Don’t Let Winter Weather Limit Your Transportation Options
Getting around by bike, foot and transit is great for your health, your community’s health and safety, and the long-term prognosis for the livability of the planet. However, it can feel more difficult when the weather turns dark, cold and wet. Here are a few ways you can get through the long dark months without reaching for the car keys!
Plan ahead. Set out your bike gear the night before. Make sure you know which bus you’re going to catch when, and plan your morning accordingly.
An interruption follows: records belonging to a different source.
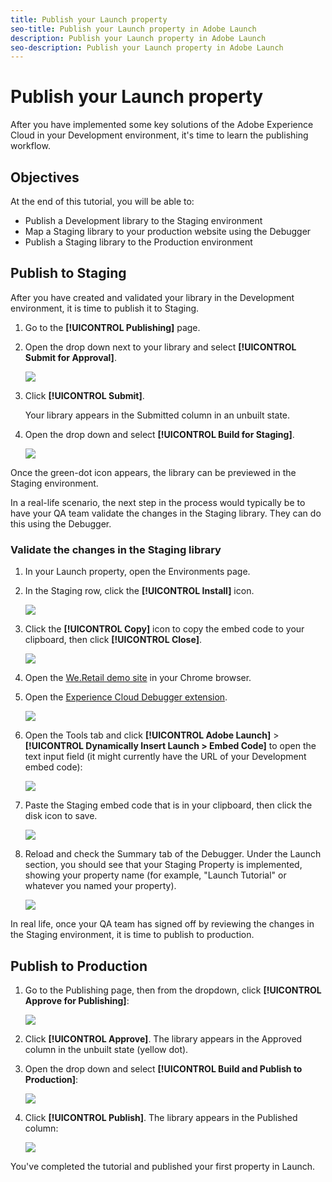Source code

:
 ```yaml
---
title: Publish your Launch property
seo-title: Publish your Launch property in Adobe Launch
description: Publish your Launch property in Adobe Launch
seo-description: Publish your Launch property in Adobe Launch
---
```


# Publish your Launch property

After you have implemented some key solutions of the Adobe Experience Cloud in your Development environment, it's time to learn the publishing workflow.

## Objectives

At the end of this tutorial, you will be able to:

* Publish a Development library to the Staging environment
* Map a Staging library to your production website using the Debugger
* Publish a Staging library to the Production environment

## Publish to Staging

After you have created and validated your library in the Development environment, it is time to publish it to Staging.

1. Go to the **[!UICONTROL Publishing]** page.
1. Open the drop down next to your library and select **[!UICONTROL Submit for Approval]**.

   ![](/help/assets/publishing-submitforapproval.png)

1. Click **[!UICONTROL Submit]**.

   Your library appears in the Submitted column in an unbuilt state.

1. Open the drop down and select **[!UICONTROL Build for Staging]**.

   ![](/help/assets/publishing-buildforstaging.png)

Once the green-dot icon appears, the library can be previewed in the Staging environment.

In a real-life scenario, the next step in the process would typically be to have your QA team validate the changes in the Staging library. They can do this using the Debugger.

### Validate the changes in the Staging library

1. In your Launch property, open the Environments page.
1. In the Staging row, click the **[!UICONTROL Install]** icon.

   ![](/help/assets/publishing-getstagingcode.png)

1. Click the **[!UICONTROL Copy]** icon to copy the embed code to your clipboard, then click **[!UICONTROL Close]**.

   ![](/help/assets/publishing-copystagingcode.png)

1. Open the [We.Retail demo site](https://aem.enablementadobe.com/content/we-retail/us/en.html) in your Chrome browser.
1. Open the [Experience Cloud Debugger extension](https://chrome.google.com/webstore/detail/adobe-experience-cloud-de/ocdmogmohccmeicdhlhhgepeaijenapj).

   ![](/help/assets/switchenvironments-opendebugger.png)

1. Open the Tools tab and click **[!UICONTROL Adobe Launch]** > **[!UICONTROL Dynamically Insert Launch &gt; Embed Code]** to open the text input field (it might currently have the URL of your Development embed code):

   ![](/help/assets/switchenvironments-debugger-editembedcode%20%281%29.png)

1. Paste the Staging embed code that is in your clipboard, then click the disk icon to save.

   ![](/help/assets/switchenvironments-debugger-save%20%281%29.png)

1. Reload and check the Summary tab of the Debugger. Under the Launch section, you should see that your Staging Property is implemented, showing your property name (for example, "Launch Tutorial" or whatever you named your property).

   ![](/help/assets/publishing-debugger-staging.png)

In real life, once your QA team has signed off by reviewing the changes in the Staging environment, it is time to publish to production.

## Publish to Production

1. Go to the Publishing page, then from the dropdown, click **[!UICONTROL Approve for Publishing]**:

   ![](/help/assets/publishing-approveforpublishing.png)

1. Click **[!UICONTROL Approve]**. The library appears in the Approved column in the unbuilt state (yellow dot).
1. Open the drop down and select **[!UICONTROL Build and Publish to Production]**:

   ![](/help/assets/publishing-buildandpublishtoproduction.png)

1. Click **[!UICONTROL Publish]**. The library appears in the Published column:

   ![](/help/assets/publishing-published.png)

You've completed the tutorial and published your first property in Launch.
This may feel like a hassle, but the fact is that your bike ride and your walk (and your transit ride, if you’re lucky enough to have some good bus-only lanes on your commute) are likely to be a more predictable length, saving you time in the long run, and saving you the frustration of being stuck in traffic when you’re supposed to be at work.
Invest in good gear to keep you dry (enough) and warm (enough).
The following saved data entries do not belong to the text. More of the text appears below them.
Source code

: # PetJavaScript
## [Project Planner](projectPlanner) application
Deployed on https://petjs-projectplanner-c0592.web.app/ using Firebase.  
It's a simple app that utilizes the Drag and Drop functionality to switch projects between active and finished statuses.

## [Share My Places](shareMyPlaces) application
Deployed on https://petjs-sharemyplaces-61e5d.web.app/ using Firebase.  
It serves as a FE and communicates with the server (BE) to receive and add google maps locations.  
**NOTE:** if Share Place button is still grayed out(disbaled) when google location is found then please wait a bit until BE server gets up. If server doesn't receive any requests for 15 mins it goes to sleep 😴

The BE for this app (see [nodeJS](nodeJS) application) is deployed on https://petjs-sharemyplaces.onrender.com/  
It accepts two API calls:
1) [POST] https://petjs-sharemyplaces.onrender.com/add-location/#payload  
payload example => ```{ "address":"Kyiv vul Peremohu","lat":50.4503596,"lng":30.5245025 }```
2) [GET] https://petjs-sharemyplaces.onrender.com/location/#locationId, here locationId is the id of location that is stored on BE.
- If you bicycle you could invest in super-fancy breathable waterproof jacket and pants, or you could just dress in wool and synthetics that keep you warm when wet, and change into dry clothes at work. Or you could wear a pair of fisherman’s overalls. Whatever works for you.
- If you walk or take transit, it’s really helpful to have warm, waterproof shoes with good traction for your commute. Waiting for the bus can feel colder than walking, so add an extra layer if you don’t like the chill!!
Winterize. Get your bike tuned up or do it yourself before the weather turns crummy. Put fenders on your bike to avoid arriving at your destination with a wet, muddy back.
Light it up. Get good lights for your bike – you need them both to be visible to drivers and also to light the road ahead of you where there isn’t much street light coverage. (Pro tip: blinky lights are pretty unpleasant for other people on the road, so minimize the blink. A pulsing light works well for visibility and isn’t as distracting or blinding to other road users.) If you’re walking, it’s a good idea to have a flashlight along for dark areas, or to attract the attention of the bus driver when visibility isn’t great.
Back it up. Just like you would pack an emergency kit in your car, it’s a great idea to have a few things along on your ride or walk in case things go awry. What you carry is totally up to you and your circumstances. Maybe a snack, an umbrella, an extra hat, a tire repair kit, or a transit ticket app on your phone for emergency bus rides home.
Find out whether your employer offers useful support for people who aren’t driving to work. Parking cash-out? Bike and Walk Bucks? Transit passes? Guaranteed emergency ride home? All useful things!
Enjoy the trip! The weather is almost never as bad as you fear, and there’s delight in facing down the weather with a plan and with warm dry feet.